(Source texts of formatted documents)
++++++++

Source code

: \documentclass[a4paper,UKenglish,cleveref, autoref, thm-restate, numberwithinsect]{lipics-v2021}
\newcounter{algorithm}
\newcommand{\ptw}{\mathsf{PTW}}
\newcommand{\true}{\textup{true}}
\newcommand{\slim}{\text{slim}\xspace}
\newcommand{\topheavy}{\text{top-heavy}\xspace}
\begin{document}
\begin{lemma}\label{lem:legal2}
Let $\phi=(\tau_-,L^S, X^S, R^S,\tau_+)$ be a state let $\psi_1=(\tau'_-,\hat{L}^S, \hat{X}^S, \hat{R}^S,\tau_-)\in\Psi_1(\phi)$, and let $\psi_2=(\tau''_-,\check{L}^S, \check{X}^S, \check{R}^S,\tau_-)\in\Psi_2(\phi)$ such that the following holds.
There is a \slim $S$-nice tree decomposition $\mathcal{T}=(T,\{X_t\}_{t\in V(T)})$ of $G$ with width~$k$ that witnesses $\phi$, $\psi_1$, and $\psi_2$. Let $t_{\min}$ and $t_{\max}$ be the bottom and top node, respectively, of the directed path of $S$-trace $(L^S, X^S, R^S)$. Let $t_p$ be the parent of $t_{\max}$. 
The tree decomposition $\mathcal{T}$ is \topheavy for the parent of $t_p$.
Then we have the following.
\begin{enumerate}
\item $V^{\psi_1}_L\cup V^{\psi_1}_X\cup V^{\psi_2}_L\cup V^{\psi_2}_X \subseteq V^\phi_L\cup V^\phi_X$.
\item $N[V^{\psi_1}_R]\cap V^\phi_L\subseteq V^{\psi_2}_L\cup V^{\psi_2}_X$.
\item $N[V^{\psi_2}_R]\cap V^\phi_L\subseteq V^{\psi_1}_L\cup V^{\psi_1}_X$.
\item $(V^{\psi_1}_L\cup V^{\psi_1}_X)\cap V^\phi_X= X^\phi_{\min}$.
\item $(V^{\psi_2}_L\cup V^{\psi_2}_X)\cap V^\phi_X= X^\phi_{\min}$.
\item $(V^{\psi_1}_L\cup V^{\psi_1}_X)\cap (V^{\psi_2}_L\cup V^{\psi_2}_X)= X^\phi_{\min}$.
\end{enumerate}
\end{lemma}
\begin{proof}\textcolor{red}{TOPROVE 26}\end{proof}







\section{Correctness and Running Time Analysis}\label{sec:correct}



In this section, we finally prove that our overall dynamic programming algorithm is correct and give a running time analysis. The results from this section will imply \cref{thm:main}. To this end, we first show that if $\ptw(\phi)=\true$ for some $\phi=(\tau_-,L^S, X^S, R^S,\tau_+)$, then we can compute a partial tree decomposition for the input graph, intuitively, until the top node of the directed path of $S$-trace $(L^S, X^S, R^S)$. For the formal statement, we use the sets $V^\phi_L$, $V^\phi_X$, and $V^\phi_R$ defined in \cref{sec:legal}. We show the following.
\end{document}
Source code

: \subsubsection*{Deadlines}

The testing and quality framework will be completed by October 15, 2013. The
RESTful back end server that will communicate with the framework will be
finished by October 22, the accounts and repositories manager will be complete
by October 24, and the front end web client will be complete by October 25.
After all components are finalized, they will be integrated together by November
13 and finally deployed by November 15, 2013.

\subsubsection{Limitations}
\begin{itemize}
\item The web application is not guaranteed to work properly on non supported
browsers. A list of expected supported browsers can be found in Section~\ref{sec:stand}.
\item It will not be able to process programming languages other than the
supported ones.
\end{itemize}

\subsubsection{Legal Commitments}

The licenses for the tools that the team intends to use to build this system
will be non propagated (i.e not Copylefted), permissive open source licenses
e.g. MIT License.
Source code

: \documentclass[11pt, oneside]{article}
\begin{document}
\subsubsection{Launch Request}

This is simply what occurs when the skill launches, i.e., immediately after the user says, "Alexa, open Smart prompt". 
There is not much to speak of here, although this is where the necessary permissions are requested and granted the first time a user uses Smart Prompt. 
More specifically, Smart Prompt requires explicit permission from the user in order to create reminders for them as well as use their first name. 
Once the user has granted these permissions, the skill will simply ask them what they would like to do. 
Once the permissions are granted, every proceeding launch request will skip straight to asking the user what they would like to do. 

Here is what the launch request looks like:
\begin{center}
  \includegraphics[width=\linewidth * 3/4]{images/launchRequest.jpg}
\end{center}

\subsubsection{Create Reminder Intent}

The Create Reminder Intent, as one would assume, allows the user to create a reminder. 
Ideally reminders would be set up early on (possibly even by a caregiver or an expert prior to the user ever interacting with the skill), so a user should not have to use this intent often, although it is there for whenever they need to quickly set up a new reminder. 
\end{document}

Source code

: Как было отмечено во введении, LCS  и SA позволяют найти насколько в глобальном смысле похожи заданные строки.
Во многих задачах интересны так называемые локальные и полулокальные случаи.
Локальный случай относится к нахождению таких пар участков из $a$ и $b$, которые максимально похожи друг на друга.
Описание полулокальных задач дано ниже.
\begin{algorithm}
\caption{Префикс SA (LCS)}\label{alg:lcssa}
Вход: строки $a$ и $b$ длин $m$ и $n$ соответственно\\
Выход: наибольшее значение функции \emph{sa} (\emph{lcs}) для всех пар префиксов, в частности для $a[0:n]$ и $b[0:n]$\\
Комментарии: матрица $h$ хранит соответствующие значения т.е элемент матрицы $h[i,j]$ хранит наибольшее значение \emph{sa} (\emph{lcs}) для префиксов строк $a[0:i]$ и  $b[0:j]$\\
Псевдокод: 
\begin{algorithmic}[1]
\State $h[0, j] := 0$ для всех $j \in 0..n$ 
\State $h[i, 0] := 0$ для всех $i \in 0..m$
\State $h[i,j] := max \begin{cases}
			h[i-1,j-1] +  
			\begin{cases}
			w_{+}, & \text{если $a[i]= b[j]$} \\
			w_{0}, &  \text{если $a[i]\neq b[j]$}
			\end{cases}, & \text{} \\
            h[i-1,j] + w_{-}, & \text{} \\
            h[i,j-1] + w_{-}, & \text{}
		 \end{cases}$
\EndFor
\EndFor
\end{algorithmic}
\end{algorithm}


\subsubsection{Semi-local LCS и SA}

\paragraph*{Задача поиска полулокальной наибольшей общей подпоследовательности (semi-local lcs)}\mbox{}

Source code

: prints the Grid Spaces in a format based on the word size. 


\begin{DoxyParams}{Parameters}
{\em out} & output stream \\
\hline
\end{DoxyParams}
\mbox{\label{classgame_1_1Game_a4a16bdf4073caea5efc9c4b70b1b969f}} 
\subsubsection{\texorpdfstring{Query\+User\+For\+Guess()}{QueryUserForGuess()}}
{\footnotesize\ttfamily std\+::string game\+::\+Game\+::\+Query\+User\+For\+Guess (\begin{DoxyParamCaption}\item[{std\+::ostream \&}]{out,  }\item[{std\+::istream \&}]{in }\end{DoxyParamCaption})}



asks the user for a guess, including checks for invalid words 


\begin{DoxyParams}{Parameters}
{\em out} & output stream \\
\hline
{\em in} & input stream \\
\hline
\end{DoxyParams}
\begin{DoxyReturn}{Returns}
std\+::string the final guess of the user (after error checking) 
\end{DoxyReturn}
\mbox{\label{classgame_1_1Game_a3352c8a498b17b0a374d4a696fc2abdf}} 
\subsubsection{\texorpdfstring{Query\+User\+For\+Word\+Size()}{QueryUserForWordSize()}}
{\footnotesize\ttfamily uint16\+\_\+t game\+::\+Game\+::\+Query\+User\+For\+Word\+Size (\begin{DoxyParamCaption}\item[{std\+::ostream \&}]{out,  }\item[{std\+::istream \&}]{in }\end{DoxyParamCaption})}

++++++++

» Exercise description:
Give the data again, exactly as it appears above.

» Problem solution:
Source code

: \documentclass[a4paper,UKenglish,cleveref, autoref, thm-restate, numberwithinsect]{lipics-v2021}
\newcounter{algorithm}
\newcommand{\ptw}{\mathsf{PTW}}
\newcommand{\true}{\textup{true}}
\newcommand{\slim}{\text{slim}\xspace}
\newcommand{\topheavy}{\text{top-heavy}\xspace}
\begin{document}
\begin{lemma}\label{lem:legal2}
Let $\phi=(\tau_-,L^S, X^S, R^S,\tau_+)$ be a state let $\psi_1=(\tau'_-,\hat{L}^S, \hat{X}^S, \hat{R}^S,\tau_-)\in\Psi_1(\phi)$, and let $\psi_2=(\tau''_-,\check{L}^S, \check{X}^S, \check{R}^S,\tau_-)\in\Psi_2(\phi)$ such that the following holds.
There is a \slim $S$-nice tree decomposition $\mathcal{T}=(T,\{X_t\}_{t\in V(T)})$ of $G$ with width~$k$ that witnesses $\phi$, $\psi_1$, and $\psi_2$. Let $t_{\min}$ and $t_{\max}$ be the bottom and top node, respectively, of the directed path of $S$-trace $(L^S, X^S, R^S)$. Let $t_p$ be the parent of $t_{\max}$. 
The tree decomposition $\mathcal{T}$ is \topheavy for the parent of $t_p$.
Then we have the following.
\begin{enumerate}
\item $V^{\psi_1}_L\cup V^{\psi_1}_X\cup V^{\psi_2}_L\cup V^{\psi_2}_X \subseteq V^\phi_L\cup V^\phi_X$.
\item $N[V^{\psi_1}_R]\cap V^\phi_L\subseteq V^{\psi_2}_L\cup V^{\psi_2}_X$.
\item $N[V^{\psi_2}_R]\cap V^\phi_L\subseteq V^{\psi_1}_L\cup V^{\psi_1}_X$.
\item $(V^{\psi_1}_L\cup V^{\psi_1}_X)\cap V^\phi_X= X^\phi_{\min}$.
\item $(V^{\psi_2}_L\cup V^{\psi_2}_X)\cap V^\phi_X= X^\phi_{\min}$.
\item $(V^{\psi_1}_L\cup V^{\psi_1}_X)\cap (V^{\psi_2}_L\cup V^{\psi_2}_X)= X^\phi_{\min}$.
\end{enumerate}
\end{lemma}
\begin{proof}\textcolor{red}{TOPROVE 26}\end{proof}







\section{Correctness and Running Time Analysis}\label{sec:correct}



In this section, we finally prove that our overall dynamic programming algorithm is correct and give a running time analysis. The results from this section will imply \cref{thm:main}. To this end, we first show that if $\ptw(\phi)=\true$ for some $\phi=(\tau_-,L^S, X^S, R^S,\tau_+)$, then we can compute a partial tree decomposition for the input graph, intuitively, until the top node of the directed path of $S$-trace $(L^S, X^S, R^S)$. For the formal statement, we use the sets $V^\phi_L$, $V^\phi_X$, and $V^\phi_R$ defined in \cref{sec:legal}. We show the following.
\end{document}
Source code

: \subsubsection*{Deadlines}

The testing and quality framework will be completed by October 15, 2013. The
RESTful back end server that will communicate with the framework will be
finished by October 22, the accounts and repositories manager will be complete
by October 24, and the front end web client will be complete by October 25.
After all components are finalized, they will be integrated together by November
13 and finally deployed by November 15, 2013.

\subsubsection{Limitations}
\begin{itemize}
\item The web application is not guaranteed to work properly on non supported
browsers. A list of expected supported browsers can be found in Section~\ref{sec:stand}.
\item It will not be able to process programming languages other than the
supported ones.
\end{itemize}

\subsubsection{Legal Commitments}

The licenses for the tools that the team intends to use to build this system
will be non propagated (i.e not Copylefted), permissive open source licenses
e.g. MIT License.
Source code

: \documentclass[11pt, oneside]{article}
\begin{document}
\subsubsection{Launch Request}

This is simply what occurs when the skill launches, i.e., immediately after the user says, "Alexa, open Smart prompt". 
There is not much to speak of here, although this is where the necessary permissions are requested and granted the first time a user uses Smart Prompt. 
More specifically, Smart Prompt requires explicit permission from the user in order to create reminders for them as well as use their first name. 
Once the user has granted these permissions, the skill will simply ask them what they would like to do. 
Once the permissions are granted, every proceeding launch request will skip straight to asking the user what they would like to do. 

Here is what the launch request looks like:
\begin{center}
  \includegraphics[width=\linewidth * 3/4]{images/launchRequest.jpg}
\end{center}

\subsubsection{Create Reminder Intent}

The Create Reminder Intent, as one would assume, allows the user to create a reminder. 
Ideally reminders would be set up early on (possibly even by a caregiver or an expert prior to the user ever interacting with the skill), so a user should not have to use this intent often, although it is there for whenever they need to quickly set up a new reminder. 
\end{document}

Source code

: Как было отмечено во введении, LCS  и SA позволяют найти насколько в глобальном смысле похожи заданные строки.
Во многих задачах интересны так называемые локальные и полулокальные случаи.
Локальный случай относится к нахождению таких пар участков из $a$ и $b$, которые максимально похожи друг на друга.
Описание полулокальных задач дано ниже.
\begin{algorithm}
\caption{Префикс SA (LCS)}\label{alg:lcssa}
Вход: строки $a$ и $b$ длин $m$ и $n$ соответственно\\
Выход: наибольшее значение функции \emph{sa} (\emph{lcs}) для всех пар префиксов, в частности для $a[0:n]$ и $b[0:n]$\\
Комментарии: матрица $h$ хранит соответствующие значения т.е элемент матрицы $h[i,j]$ хранит наибольшее значение \emph{sa} (\emph{lcs}) для префиксов строк $a[0:i]$ и  $b[0:j]$\\
Псевдокод: 
\begin{algorithmic}[1]
\State $h[0, j] := 0$ для всех $j \in 0..n$ 
\State $h[i, 0] := 0$ для всех $i \in 0..m$
\State $h[i,j] := max \begin{cases}
			h[i-1,j-1] +  
			\begin{cases}
			w_{+}, & \text{если $a[i]= b[j]$} \\
			w_{0}, &  \text{если $a[i]\neq b[j]$}
			\end{cases}, & \text{} \\
            h[i-1,j] + w_{-}, & \text{} \\
            h[i,j-1] + w_{-}, & \text{}
		 \end{cases}$
\EndFor
\EndFor
\end{algorithmic}
\end{algorithm}


\subsubsection{Semi-local LCS и SA}

\paragraph*{Задача поиска полулокальной наибольшей общей подпоследовательности (semi-local lcs)}\mbox{}

Source code

: prints the Grid Spaces in a format based on the word size. 


\begin{DoxyParams}{Parameters}
{\em out} & output stream \\
\hline
\end{DoxyParams}
\mbox{\label{classgame_1_1Game_a4a16bdf4073caea5efc9c4b70b1b969f}} 
\subsubsection{\texorpdfstring{Query\+User\+For\+Guess()}{QueryUserForGuess()}}
{\footnotesize\ttfamily std\+::string game\+::\+Game\+::\+Query\+User\+For\+Guess (\begin{DoxyParamCaption}\item[{std\+::ostream \&}]{out,  }\item[{std\+::istream \&}]{in }\end{DoxyParamCaption})}



asks the user for a guess, including checks for invalid words 


\begin{DoxyParams}{Parameters}
{\em out} & output stream \\
\hline
{\em in} & input stream \\
\hline
\end{DoxyParams}
\begin{DoxyReturn}{Returns}
std\+::string the final guess of the user (after error checking) 
\end{DoxyReturn}
\mbox{\label{classgame_1_1Game_a3352c8a498b17b0a374d4a696fc2abdf}} 
\subsubsection{\texorpdfstring{Query\+User\+For\+Word\+Size()}{QueryUserForWordSize()}}
{\footnotesize\ttfamily uint16\+\_\+t game\+::\+Game\+::\+Query\+User\+For\+Word\+Size (\begin{DoxyParamCaption}\item[{std\+::ostream \&}]{out,  }\item[{std\+::istream \&}]{in }\end{DoxyParamCaption})}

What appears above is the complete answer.